Now, the term "from Nablus" needs some qualification.  The coins, according to the seller, were obtained in Nablus, an area in the north central part of the West Bank.  Were they actually found in Nablus?  Possibly, but as with many coins coming from this region, it is an arguable point. Clearly the coins were locally produced, possibly at two locations in that area, but we will really never know for sure.

Certainly the styles between these two examples are quite different.  The first owl is of the "pharaonic" style, possibly a type B.  The second owl is quite different from the pharaonic types that I have seen.  It is based on a classical owl prototype, that is certain.  

The weights of both coins are quite close.  The first coin weigh 14.75 grams, while the second weighs 14.71 grams.  Could they be fourrées? Again, possibly, but then they could be coins that were struck to a lower weight standard, possibly a local shekel standard.  Both coins are quite encrusted.  No attempt on my part was undertaken to clean them any further than the condition they were in when then arrived (crudely cleaned).  The deposits for both coins are quite similar - thick with copper oxides and plain old mud, with some azurite on the first owl, obverse. The accumulated deposits, as with all buried ancient coins, were likely caused by neighboring coins/objects and/or soil/moisture conditions.

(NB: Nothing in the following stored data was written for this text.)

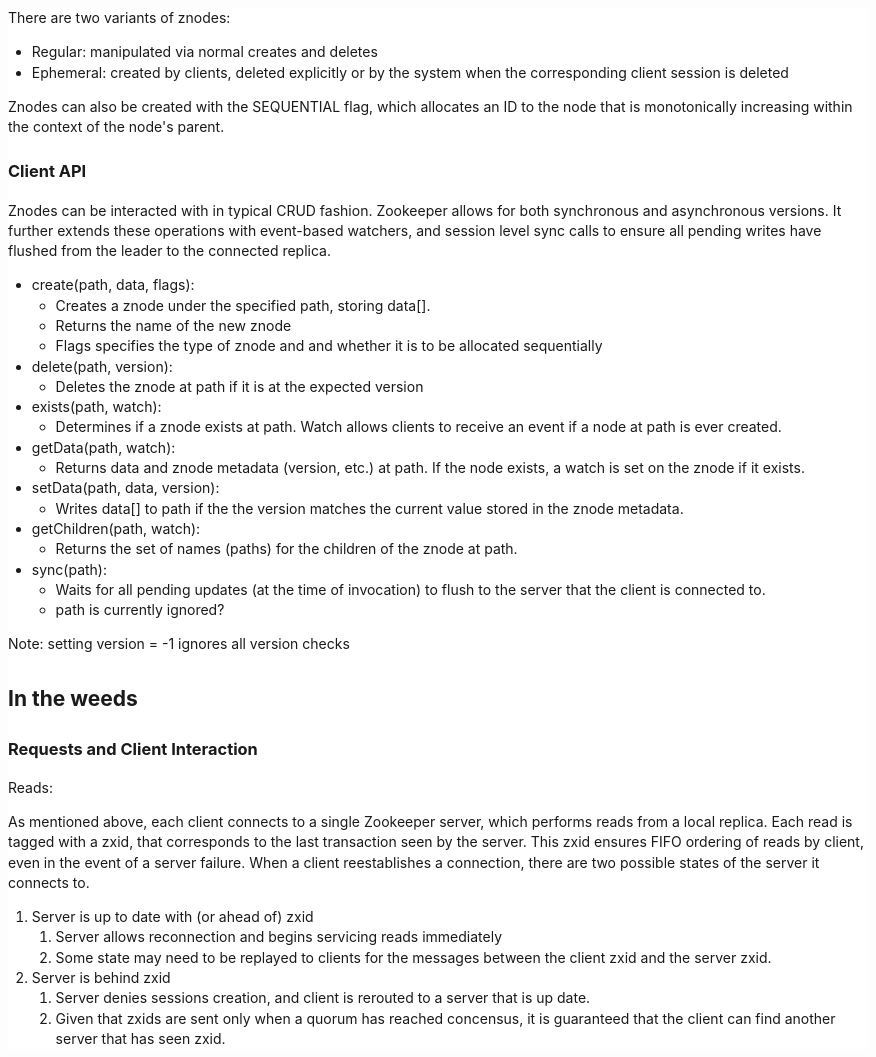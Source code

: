 There are two variants of znodes:

- Regular: manipulated via normal creates and deletes
- Ephemeral: created by clients, deleted explicitly or by the system when the corresponding client session is deleted

Znodes can also be created with the SEQUENTIAL flag, which allocates an ID to the node that is monotonically increasing within the context of the node's parent. 

### Client API

Znodes can be interacted with in typical CRUD fashion. Zookeeper allows for both synchronous and asynchronous versions. It further extends these operations with event-based watchers, and session level sync calls to ensure all pending writes have flushed from the leader to the connected replica.

- create(path, data, flags):
    - Creates a znode under the specified path, storing data[].
    - Returns the name of the new znode
    - Flags specifies the type of znode and and whether it is to be allocated sequentially
- delete(path, version):
    - Deletes the znode at path if it is at the expected version
- exists(path, watch):
    - Determines if a znode exists at path. Watch allows clients to receive an event if a node at path is ever created.
- getData(path, watch):
    - Returns data and znode metadata (version, etc.) at path. If the node exists, a watch is set on the znode if it exists.
- setData(path, data, version):
    - Writes data[] to path if the the version matches the current value stored in the znode metadata.
- getChildren(path, watch):
    - Returns the set of names (paths) for the children of the znode at path.
- sync(path):
    - Waits for all pending updates (at the time of invocation) to flush to the server that the client is connected to.
    - path is currently ignored?

Note: setting version = -1 ignores all version checks

## In the weeds

### Requests and Client Interaction

Reads:

As mentioned above, each client connects to a single Zookeeper server, which performs reads from a local replica. Each read is tagged with a zxid, that corresponds to the last transaction seen by the server. This zxid ensures FIFO ordering of reads by client, even in the event of a server failure. When a client reestablishes a connection, there are two possible states of the server it connects to.

1. Server is up to date with (or ahead of) zxid
    1. Server allows reconnection and begins servicing reads immediately
    2. Some state may need to be replayed to clients for the messages between the client zxid and the server zxid.
2. Server is behind zxid
    1. Server denies sessions creation, and client is rerouted to a server that is up date.
    2. Given that zxids are sent only when a quorum has reached concensus, it is guaranteed that the client can find another server that has seen zxid.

My guess is that they are silver, struck to a lower local standard.  The pharaonic could very well be an imitation of an imitation, as its style, from what can been seen, is quite crude compared to even an original pharaonic owl.      

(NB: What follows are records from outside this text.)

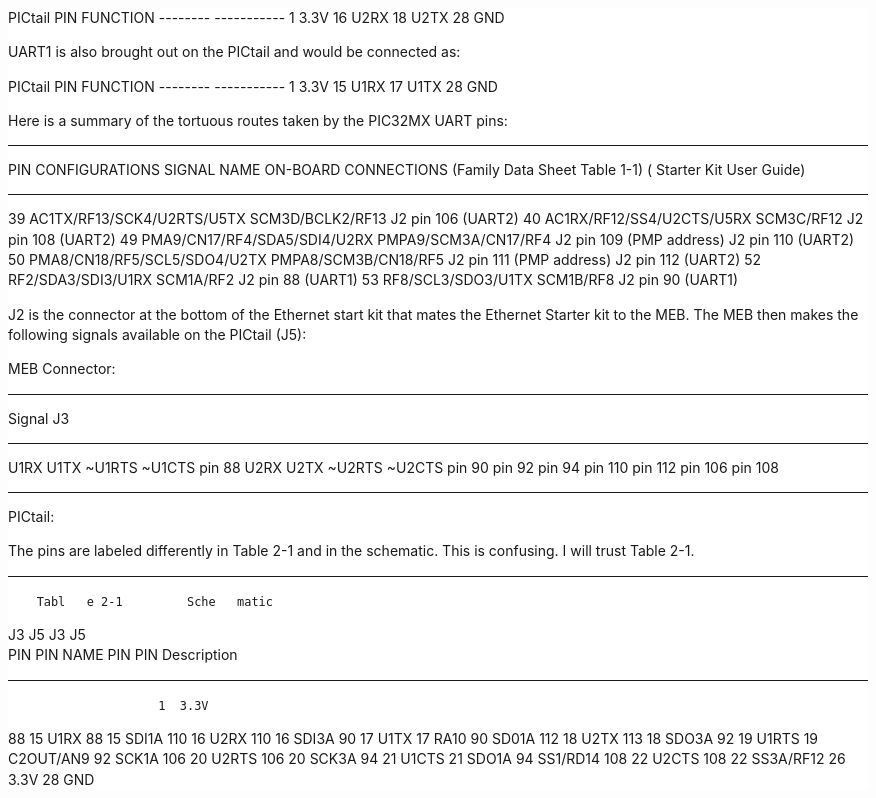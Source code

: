 PICtail PIN FUNCTION -------- ----------- 1 3.3V 16 U2RX 18 U2TX 28 GND

UART1 is also brought out on the PICtail and would be connected as:

PICtail PIN FUNCTION -------- ----------- 1 3.3V 15 U1RX 17 U1TX 28 GND

Here is a summary of the tortuous routes taken by the PIC32MX UART pins:

  ----- --------------------------------- ------------------------- ----------------------
  PIN   CONFIGURATIONS                    SIGNAL NAME               ON-BOARD CONNECTIONS
        (Family Data Sheet Table 1-1) (   Starter Kit User Guide)   
  ----- --------------------------------- ------------------------- ----------------------

39 AC1TX/RF13/SCK4/U2RTS/U5TX SCM3D/BCLK2/RF13 J2 pin 106 (UART2) 40
AC1RX/RF12/SS4/U2CTS/U5RX SCM3C/RF12 J2 pin 108 (UART2) 49
PMA9/CN17/RF4/SDA5/SDI4/U2RX PMPA9/SCM3A/CN17/RF4 J2 pin 109 (PMP
address) J2 pin 110 (UART2) 50 PMA8/CN18/RF5/SCL5/SDO4/U2TX
PMPA8/SCM3B/CN18/RF5 J2 pin 111 (PMP address) J2 pin 112 (UART2) 52
RF2/SDA3/SDI3/U1RX SCM1A/RF2 J2 pin 88 (UART1) 53 RF8/SCL3/SDO3/U1TX
SCM1B/RF8 J2 pin 90 (UART1)

J2 is the connector at the bottom of the Ethernet start kit that mates
the Ethernet Starter kit to the MEB. The MEB then makes the following
signals available on the PICtail (J5):

MEB Connector:

  ----------------------------------
  Signal                     J3
  -------------------------- -------
  U1RX U1TX \~U1RTS \~U1CTS  pin 88
  U2RX U2TX \~U2RTS \~U2CTS  pin 90
                             pin 92
                             pin 94
                             pin 110
                             pin 112
                             pin 106
                             pin 108

  ----------------------------------

PICtail:

The pins are labeled differently in Table 2-1 and in the schematic. This
is confusing. I will trust Table 2-1.

  ----- ------ ------- ----- ------ -------------
        Tabl   e 2-1         Sche   matic
  J3    J5             J3    J5     
  PIN   PIN    NAME    PIN   PIN    Description
  ----- ------ ------- ----- ------ -------------

                         1  3.3V

88 15 U1RX 88 15 SDI1A 110 16 U2RX 110 16 SDI3A 90 17 U1TX 17 RA10 90
SD01A 112 18 U2TX 113 18 SDO3A 92 19 U1RTS 19 C2OUT/AN9 92 SCK1A 106 20
U2RTS 106 20 SCK3A 94 21 U1CTS 21 SDO1A 94 SS1/RD14 108 22 U2CTS 108 22
SS3A/RF12 26 3.3V 28 GND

So, with all this babble on my part in mind, here are the coins:

Eastern imitation or pharaonic owl, circa 4th century BC.  From the  Nablus area of the West Bank, Palestine.

14.75 grams

(I apologize for the blurry photo - this was a tough one to "get right")



Eastern imitation owl. circa 4th century BC.  From the Nablus area of the West Bank, Palestine.

14.71 grams



Edit:  Here's one more owl "from the Nablus area, West Bank". acquired in 2021.  This coin is an Athenian intermediate owl, Pi Style III.  It is known, from documented hoards, that Athenian and locally produced owls circulated contemporaneously, as did the classical and intermediate styles, both of Athenian and local origins.  This poses interesting questions.  Were different weight standards accepted locally from town to town?  Was there an economic incentive to accept attic weight owls and reissue imitations at a lower weight standard?  It seems to me that would be quite a profitable operation, whether done by a local authority or an enterprising individual.

Athens, intermediate owl, Pi style III, 353-340 BC.  From the Nablus area of the West Bank, Palestine.